What to do
Pull every line with the word "Cada" out of the entries below.

(Dataset entries)
= Beginning of Section =

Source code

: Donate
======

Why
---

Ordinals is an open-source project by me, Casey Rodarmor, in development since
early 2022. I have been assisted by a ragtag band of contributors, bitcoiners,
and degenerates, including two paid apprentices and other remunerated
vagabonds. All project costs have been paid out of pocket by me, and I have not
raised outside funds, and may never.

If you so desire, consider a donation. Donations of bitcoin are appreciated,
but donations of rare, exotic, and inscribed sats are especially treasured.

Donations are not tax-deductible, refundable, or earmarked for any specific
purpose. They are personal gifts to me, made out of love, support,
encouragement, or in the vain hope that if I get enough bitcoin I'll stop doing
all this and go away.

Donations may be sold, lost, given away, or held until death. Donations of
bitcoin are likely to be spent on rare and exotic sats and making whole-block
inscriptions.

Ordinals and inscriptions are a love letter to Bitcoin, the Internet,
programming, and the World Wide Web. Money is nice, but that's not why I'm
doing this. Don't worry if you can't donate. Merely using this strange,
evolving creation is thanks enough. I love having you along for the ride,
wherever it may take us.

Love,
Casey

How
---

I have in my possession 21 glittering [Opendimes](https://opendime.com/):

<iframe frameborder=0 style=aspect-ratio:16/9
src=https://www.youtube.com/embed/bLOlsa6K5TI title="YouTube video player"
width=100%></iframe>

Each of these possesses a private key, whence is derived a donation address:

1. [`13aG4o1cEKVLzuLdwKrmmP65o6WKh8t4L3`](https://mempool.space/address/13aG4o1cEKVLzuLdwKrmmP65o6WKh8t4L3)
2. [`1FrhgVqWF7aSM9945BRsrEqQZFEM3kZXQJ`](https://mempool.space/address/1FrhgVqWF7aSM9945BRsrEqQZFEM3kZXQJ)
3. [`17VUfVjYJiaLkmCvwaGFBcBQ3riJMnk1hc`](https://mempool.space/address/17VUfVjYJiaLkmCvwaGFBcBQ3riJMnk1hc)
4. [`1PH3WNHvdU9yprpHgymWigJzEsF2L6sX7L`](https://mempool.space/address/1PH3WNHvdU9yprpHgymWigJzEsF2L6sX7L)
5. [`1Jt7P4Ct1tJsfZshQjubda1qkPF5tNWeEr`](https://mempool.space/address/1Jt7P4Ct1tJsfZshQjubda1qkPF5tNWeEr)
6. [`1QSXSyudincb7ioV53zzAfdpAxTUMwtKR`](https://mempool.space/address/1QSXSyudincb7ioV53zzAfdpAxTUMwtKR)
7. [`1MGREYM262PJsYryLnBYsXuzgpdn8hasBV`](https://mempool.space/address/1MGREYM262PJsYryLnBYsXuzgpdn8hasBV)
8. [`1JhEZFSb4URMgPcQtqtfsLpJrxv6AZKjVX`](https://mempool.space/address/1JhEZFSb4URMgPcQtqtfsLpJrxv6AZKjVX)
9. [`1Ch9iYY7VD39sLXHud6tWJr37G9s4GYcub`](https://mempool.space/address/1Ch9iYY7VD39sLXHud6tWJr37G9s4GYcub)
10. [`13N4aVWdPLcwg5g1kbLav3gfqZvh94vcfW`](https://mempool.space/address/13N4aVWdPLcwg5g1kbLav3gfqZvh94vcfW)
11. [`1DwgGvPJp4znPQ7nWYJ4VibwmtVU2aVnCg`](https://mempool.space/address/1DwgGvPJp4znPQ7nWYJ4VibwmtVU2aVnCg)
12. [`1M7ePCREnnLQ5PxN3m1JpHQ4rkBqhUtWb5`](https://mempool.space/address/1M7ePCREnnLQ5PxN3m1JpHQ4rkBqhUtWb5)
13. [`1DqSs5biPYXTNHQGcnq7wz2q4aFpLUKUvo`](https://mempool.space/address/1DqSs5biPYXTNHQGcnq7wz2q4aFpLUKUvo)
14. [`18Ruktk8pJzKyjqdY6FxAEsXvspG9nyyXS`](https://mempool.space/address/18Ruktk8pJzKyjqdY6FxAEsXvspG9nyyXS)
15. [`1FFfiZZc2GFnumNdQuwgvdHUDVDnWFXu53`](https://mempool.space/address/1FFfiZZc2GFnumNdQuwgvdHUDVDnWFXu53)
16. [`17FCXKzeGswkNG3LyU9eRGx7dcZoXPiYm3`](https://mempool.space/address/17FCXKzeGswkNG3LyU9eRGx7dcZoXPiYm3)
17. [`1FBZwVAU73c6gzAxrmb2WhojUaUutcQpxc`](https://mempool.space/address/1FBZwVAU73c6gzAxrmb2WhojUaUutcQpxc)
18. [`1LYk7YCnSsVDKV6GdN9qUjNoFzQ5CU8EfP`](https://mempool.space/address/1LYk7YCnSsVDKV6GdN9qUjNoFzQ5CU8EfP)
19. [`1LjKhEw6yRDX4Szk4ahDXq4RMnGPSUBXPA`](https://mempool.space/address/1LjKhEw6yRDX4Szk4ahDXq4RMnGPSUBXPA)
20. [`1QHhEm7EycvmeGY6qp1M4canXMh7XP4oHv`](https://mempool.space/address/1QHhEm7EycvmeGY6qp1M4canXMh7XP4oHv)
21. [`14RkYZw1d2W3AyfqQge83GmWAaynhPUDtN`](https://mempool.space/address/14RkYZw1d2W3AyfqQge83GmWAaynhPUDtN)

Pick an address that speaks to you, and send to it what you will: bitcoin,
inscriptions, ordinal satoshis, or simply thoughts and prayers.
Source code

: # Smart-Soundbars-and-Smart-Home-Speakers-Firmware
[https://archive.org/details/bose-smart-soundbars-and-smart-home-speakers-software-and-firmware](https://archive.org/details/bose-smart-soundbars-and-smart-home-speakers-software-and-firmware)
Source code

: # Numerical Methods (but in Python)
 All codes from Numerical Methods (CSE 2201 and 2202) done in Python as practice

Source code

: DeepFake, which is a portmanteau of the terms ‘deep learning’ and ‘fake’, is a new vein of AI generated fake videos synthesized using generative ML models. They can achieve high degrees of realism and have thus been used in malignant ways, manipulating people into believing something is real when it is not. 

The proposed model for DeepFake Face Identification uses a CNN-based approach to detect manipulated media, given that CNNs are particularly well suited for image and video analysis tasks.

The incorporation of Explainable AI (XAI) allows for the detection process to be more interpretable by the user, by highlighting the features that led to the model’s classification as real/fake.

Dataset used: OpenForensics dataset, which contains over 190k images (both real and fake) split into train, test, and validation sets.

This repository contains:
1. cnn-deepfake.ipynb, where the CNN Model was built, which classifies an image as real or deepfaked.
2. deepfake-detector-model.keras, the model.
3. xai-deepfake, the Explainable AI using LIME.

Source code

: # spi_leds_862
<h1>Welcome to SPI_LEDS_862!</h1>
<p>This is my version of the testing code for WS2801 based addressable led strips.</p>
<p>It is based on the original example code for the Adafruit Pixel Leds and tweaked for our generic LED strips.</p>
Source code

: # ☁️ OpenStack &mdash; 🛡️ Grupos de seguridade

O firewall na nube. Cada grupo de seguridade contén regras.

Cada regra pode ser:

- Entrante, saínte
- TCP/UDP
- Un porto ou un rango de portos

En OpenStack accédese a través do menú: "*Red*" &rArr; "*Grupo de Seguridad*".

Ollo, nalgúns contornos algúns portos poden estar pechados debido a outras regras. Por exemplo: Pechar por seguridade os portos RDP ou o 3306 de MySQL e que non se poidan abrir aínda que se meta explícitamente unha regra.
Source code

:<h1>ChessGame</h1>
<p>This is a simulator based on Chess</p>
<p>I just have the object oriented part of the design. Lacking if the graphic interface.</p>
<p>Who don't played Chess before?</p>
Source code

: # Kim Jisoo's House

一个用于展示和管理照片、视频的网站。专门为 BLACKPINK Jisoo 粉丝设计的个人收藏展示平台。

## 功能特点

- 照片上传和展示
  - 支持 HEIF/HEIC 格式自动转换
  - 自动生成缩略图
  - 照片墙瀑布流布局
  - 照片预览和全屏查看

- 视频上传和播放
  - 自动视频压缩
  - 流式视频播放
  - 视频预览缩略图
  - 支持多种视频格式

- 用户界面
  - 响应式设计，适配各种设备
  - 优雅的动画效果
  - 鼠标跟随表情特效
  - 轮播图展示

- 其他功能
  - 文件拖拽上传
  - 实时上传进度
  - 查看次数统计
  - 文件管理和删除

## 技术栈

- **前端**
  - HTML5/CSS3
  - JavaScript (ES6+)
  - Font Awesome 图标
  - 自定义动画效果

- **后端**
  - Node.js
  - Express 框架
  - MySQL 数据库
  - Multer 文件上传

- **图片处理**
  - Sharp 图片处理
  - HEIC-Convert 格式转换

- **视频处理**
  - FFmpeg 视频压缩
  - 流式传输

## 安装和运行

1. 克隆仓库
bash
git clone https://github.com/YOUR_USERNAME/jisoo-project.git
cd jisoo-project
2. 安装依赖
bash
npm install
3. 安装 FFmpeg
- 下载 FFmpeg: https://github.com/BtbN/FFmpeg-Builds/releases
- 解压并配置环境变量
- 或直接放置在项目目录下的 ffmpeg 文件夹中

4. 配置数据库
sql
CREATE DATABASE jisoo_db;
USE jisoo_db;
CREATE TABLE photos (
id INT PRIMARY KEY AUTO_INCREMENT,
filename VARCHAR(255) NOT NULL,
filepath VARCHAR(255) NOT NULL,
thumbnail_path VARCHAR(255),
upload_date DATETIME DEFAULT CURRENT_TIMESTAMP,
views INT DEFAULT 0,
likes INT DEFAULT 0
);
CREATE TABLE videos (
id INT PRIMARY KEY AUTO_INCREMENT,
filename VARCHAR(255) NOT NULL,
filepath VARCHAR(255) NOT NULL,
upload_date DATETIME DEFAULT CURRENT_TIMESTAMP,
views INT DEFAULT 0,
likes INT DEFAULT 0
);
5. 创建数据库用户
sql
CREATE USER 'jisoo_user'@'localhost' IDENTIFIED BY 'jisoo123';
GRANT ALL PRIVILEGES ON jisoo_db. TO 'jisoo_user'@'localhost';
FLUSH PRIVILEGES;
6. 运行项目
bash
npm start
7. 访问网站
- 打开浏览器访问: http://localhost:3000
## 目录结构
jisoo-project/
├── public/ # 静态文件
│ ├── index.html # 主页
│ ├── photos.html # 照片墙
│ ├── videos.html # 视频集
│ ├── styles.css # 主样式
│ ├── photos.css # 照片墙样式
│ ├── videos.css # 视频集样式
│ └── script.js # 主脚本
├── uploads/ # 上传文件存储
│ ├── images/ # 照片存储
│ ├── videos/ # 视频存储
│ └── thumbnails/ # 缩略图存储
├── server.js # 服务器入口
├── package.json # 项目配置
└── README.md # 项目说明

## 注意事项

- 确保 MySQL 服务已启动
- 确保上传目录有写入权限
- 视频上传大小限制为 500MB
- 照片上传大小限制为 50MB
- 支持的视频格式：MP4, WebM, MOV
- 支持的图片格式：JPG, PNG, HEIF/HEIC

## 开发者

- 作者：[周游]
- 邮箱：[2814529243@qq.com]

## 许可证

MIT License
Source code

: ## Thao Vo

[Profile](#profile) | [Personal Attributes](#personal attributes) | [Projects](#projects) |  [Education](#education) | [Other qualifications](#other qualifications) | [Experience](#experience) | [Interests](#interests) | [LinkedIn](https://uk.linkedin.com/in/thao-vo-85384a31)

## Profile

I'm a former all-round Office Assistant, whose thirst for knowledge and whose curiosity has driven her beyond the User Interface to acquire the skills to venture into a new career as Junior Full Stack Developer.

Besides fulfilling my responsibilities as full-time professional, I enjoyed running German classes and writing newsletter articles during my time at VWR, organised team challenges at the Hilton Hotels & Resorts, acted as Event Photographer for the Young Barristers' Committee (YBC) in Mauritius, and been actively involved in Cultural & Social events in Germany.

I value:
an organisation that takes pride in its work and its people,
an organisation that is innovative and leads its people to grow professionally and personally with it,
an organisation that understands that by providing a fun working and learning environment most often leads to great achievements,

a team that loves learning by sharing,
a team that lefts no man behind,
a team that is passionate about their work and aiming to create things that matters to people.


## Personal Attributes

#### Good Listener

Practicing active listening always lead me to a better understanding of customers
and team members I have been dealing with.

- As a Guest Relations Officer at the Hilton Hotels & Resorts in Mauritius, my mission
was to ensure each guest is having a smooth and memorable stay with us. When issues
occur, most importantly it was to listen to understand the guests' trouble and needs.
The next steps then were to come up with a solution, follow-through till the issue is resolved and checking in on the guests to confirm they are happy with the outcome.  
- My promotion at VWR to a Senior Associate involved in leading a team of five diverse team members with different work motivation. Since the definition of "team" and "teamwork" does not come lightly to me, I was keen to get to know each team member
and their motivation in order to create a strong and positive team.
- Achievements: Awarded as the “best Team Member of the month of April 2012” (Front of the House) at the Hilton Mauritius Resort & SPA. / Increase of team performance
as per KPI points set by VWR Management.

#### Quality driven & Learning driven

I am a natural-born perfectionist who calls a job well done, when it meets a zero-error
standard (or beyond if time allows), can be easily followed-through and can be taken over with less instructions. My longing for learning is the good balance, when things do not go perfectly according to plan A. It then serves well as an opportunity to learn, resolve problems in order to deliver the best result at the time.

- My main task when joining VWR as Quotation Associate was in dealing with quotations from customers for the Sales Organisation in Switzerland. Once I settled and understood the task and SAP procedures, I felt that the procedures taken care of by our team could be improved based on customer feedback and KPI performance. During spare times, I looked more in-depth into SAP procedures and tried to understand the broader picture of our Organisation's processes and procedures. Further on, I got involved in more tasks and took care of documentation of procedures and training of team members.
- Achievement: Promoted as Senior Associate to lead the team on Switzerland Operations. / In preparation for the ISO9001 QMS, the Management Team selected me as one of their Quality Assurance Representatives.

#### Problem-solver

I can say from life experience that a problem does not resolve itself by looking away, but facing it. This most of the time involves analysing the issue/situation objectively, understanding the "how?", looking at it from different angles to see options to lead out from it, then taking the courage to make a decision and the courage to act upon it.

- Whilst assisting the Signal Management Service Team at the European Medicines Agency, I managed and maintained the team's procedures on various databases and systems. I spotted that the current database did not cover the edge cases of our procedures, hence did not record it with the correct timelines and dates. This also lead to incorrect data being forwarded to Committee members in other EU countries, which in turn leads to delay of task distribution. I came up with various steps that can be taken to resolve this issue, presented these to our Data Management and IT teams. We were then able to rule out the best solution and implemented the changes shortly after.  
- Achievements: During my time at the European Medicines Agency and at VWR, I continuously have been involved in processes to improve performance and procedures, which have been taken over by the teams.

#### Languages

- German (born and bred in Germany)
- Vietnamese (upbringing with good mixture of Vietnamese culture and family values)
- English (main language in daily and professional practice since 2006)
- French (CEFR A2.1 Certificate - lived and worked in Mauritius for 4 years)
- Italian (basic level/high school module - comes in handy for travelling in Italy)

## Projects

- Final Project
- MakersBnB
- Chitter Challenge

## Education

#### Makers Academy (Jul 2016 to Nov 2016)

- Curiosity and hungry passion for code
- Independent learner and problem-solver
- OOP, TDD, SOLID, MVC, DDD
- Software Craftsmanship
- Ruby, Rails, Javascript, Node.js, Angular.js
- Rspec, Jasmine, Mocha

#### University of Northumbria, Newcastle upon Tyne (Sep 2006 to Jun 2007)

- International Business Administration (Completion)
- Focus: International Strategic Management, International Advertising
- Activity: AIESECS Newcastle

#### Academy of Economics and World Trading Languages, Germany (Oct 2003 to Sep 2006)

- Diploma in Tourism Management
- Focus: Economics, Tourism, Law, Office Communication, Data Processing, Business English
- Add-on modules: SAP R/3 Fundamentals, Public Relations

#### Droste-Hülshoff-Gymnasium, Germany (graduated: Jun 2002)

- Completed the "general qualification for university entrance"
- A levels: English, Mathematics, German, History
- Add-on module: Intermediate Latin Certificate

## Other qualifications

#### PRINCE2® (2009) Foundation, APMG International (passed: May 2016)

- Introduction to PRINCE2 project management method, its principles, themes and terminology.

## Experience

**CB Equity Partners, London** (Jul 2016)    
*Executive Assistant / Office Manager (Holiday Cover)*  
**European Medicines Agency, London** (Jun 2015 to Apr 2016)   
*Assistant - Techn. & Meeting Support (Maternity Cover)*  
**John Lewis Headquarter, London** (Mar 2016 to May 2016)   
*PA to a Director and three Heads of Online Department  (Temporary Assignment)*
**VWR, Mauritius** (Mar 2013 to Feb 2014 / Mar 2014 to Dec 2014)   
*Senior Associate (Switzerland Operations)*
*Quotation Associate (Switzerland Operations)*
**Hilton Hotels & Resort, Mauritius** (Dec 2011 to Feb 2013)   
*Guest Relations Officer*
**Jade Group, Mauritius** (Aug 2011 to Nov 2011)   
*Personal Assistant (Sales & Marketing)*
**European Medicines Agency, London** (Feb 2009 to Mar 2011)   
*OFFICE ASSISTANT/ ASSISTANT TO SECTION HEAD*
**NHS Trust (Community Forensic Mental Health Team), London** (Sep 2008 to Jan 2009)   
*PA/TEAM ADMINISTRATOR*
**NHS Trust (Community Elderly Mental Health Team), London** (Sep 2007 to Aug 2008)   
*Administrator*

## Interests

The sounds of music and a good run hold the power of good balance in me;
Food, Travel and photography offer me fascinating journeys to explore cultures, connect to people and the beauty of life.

= End of Section =

Answer space
O firewall na nube. Cada grupo de seguridade contén regras.
Cada regra pode ser:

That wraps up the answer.